Per quanto riguarda Siponto, nel rescritto di Innocenzo III (1198-1216) al Capitolo Sipontino – datato 25 maggio 1202 – si legge che Pasquale II concesse alla Chiesa sipontina, come suffraganea, la diocesi di Vieste (sul Gargano). Di questo privilegio che comportava l’elevazione di Siponto a dignità di sede metropolitana, non si conosce con esattezza l’anno di concessione, e al tempo molti mettevano in dubbio la potestà arcivescovile. Ma fu proprio il papa pisano Eugenio III (1145-53) a confermare ufficialmente la Chiesa di Vieste suffraganea alla sipontina, ristabilendo la primazia dauna su quella garganica. Successivamente Alessandro III – a ribadire le posizioni del suo predecessore – scrivendo da Anagni il 24 settembre 1176, dispose che l’eletto vescovo viestano fosse consacrato dall’Arcivescovodi Siponto.
Ma l’anello di congiunzione fra Pisa e la Puglia settentrionale è la stupenda chiesa di Santa Maria Maggiore in Siponto, a tre chilometri a sud-ovest di Manfredonia. Alla fine del XIII sec. Siponto «conquassata dai turbini di molte calamità, era così rovinata, negletta e desolata, che da molti e molti anni, nessuno più vi dimorava, né si sperava che per l’avvenire vi si abitasse» (Bolla Rerum Omnium Summi di Bonifacio VIII [1294-1303]). Si pensò allora di costruire a poca distanza dall’antico Gran Duomo Sipontino, ma in posizione più alta e più difesa dalle mareggiate una chiesa che perpetuasse il culto a Maria. A quest’epoca risale la costruzione, in varie tappe, del sacro edificio: il gioiello tanto decantato da scrittori e critici italiani e stranieri, e per primo citato nel 1248 nello Scadenzario di Federico II (1220-50).
Esso risulta di un doppio edificio sovrapposto, che si erge sopra un’area quadrata di circa 18 metri di lato. È una chiesa romanico-pugliese, di tipo orientale nella struttura, ma di forme eminentemente pisane nella decorazione. Si resta ammirati per la ricchezza delle linee, delle absidi addossate e murate internamente, delle formelle a losanga (tipiche del Duomo pisano) e delle finestrine, che nell’insieme costituiscono dei modelli unici d’arte sacra. Pregevole è soprattutto il portale, che si apre fra quattro archi incassati, decorati a palmette, sostenute da sei colonne rinsaldate, tre per lato. Nell’interno la luce viene quasi tutta dall’alto, ossia dalle finestrine della cupoletta, che sta nel centro del quadrato. Al di sotto v’è la cripta, o basilica inferiore.

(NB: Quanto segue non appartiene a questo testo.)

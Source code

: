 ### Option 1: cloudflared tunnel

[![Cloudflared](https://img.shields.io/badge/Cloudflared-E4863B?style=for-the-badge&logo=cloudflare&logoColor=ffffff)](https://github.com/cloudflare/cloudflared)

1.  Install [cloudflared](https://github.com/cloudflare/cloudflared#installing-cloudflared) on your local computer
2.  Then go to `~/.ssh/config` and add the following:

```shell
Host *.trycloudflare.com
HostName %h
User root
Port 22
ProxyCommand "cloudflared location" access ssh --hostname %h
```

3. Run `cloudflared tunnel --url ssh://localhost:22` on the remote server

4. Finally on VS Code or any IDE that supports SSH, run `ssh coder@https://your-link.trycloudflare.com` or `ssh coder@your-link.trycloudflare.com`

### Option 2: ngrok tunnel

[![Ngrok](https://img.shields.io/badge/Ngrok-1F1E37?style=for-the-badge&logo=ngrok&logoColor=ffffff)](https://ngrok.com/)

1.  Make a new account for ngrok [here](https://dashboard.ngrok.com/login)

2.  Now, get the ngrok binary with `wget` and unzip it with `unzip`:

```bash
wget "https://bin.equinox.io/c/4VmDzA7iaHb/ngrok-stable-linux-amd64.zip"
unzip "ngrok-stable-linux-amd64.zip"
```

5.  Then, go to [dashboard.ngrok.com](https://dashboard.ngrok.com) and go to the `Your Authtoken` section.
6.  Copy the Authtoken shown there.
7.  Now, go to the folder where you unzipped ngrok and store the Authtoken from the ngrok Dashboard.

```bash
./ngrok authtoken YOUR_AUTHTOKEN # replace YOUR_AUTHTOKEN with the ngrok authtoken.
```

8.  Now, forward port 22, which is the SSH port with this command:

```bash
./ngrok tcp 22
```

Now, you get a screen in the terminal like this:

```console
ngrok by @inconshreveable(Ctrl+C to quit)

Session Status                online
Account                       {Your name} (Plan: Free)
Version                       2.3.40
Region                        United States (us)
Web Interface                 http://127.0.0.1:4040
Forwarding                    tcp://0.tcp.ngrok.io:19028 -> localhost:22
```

La chiesa fu danneggiata gravemente dai Veneziani nella guerra del Lautrech (1528). Paolo VI (1963-78) ne ha conferito l’altissimo titolo di Basilica nel 1977. La diocesi di Manfredonia – al pari della pisana – ha dato alla Cristianità più d’un pontefice: Giulio III (1550-55) e Benedetto XIII (1724-30).

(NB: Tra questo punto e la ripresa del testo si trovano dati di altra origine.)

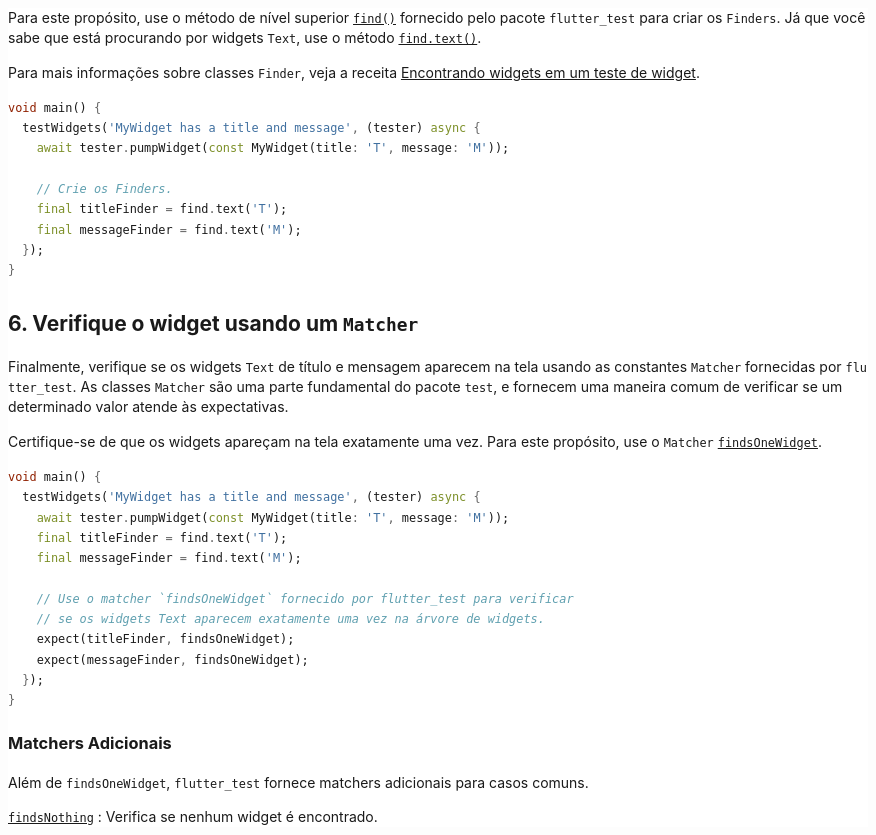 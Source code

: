 Para este propósito, use o método de nível superior [`find()`][]
fornecido pelo pacote `flutter_test` para criar os `Finders`.
Já que você sabe que está procurando por widgets `Text`, use o
método [`find.text()`][].

Para mais informações sobre classes `Finder`, veja a receita
[Encontrando widgets em um teste de widget][].

<?code-excerpt "test/main_step5_test.dart (main)"?>
```dart
void main() {
  testWidgets('MyWidget has a title and message', (tester) async {
    await tester.pumpWidget(const MyWidget(title: 'T', message: 'M'));

    // Crie os Finders.
    final titleFinder = find.text('T');
    final messageFinder = find.text('M');
  });
}
```

## 6. Verifique o widget usando um `Matcher`

Finalmente, verifique se os widgets `Text` de título e mensagem aparecem na tela
usando as constantes `Matcher` fornecidas por `flutter_test`.
As classes `Matcher` são uma parte fundamental do pacote `test`,
e fornecem uma maneira comum de verificar se um determinado
valor atende às expectativas.

Certifique-se de que os widgets apareçam na tela exatamente uma vez.
Para este propósito, use o `Matcher` [`findsOneWidget`][].

<?code-excerpt "test/main_step6_test.dart (main)"?>
```dart
void main() {
  testWidgets('MyWidget has a title and message', (tester) async {
    await tester.pumpWidget(const MyWidget(title: 'T', message: 'M'));
    final titleFinder = find.text('T');
    final messageFinder = find.text('M');

    // Use o matcher `findsOneWidget` fornecido por flutter_test para verificar
    // se os widgets Text aparecem exatamente uma vez na árvore de widgets.
    expect(titleFinder, findsOneWidget);
    expect(messageFinder, findsOneWidget);
  });
}
```

### Matchers Adicionais

Além de `findsOneWidget`, `flutter_test` fornece matchers adicionais
para casos comuns.

[`findsNothing`][]
: Verifica se nenhum widget é encontrado.


[`find()`]: {{api}}/flutter_test/find-constant.html
[`find.text()`]: {{api}}/flutter_test/CommonFinders/text.html
[`findsNothing`]: {{api}}/flutter_test/findsNothing-constant.html
[`findsOneWidget`]: {{api}}/flutter_test/findsOneWidget-constant.html
[`findsNWidgets`]: {{api}}/flutter_test/findsNWidgets.html
[`findsWidgets`]: {{api}}/flutter_test/findsWidgets-constant.html
[`matchesGoldenFile`]: {{api}}/flutter_test/matchesGoldenFile.html
[`Finder`]: {{api}}/flutter_test/Finder-class.html
[Encontrando widgets em um teste de widget]: /cookbook/testing/widget/finders
[`flutter_test`]: {{api}}/flutter_test/flutter_test-library.html
[introdução a testes unitários]: /cookbook/testing/unit/introduction
[`Matcher`]: {{api}}/package-matcher_matcher/Matcher-class.html
[`pumpWidget()`]: {{api}}/flutter_test/WidgetTester/pumpWidget.html
[`tester.pump(Duration duration)`]: {{api}}/flutter_test/TestWidgetsFlutterBinding/pump.html
[`tester.pumpAndSettle()`]: {{api}}/flutter_test/WidgetTester/pumpAndSettle.html
[`testWidgets()`]: {{api}}/flutter_test/testWidgets.html
[`WidgetTester`]: {{api}}/flutter_test/WidgetTester-class.html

Com’è tradizione, da quando giunse dal mare San Pietro per ordinare Giustino, primo Vescovo di Siponto – è proprio del maggio scorso l’approdo nel porto di Manfredonia del nuovo Arcivescovo della Diocesi Manfredonia-Vieste-San Giovanni Rotondo, S.E. Mons. Domenico D’Ambrosio. Nella lettera apostolica di Giovanni Paolo II, Sua Santità «raccomanda i fedeli e la cura pastorale del popolo di san Pio».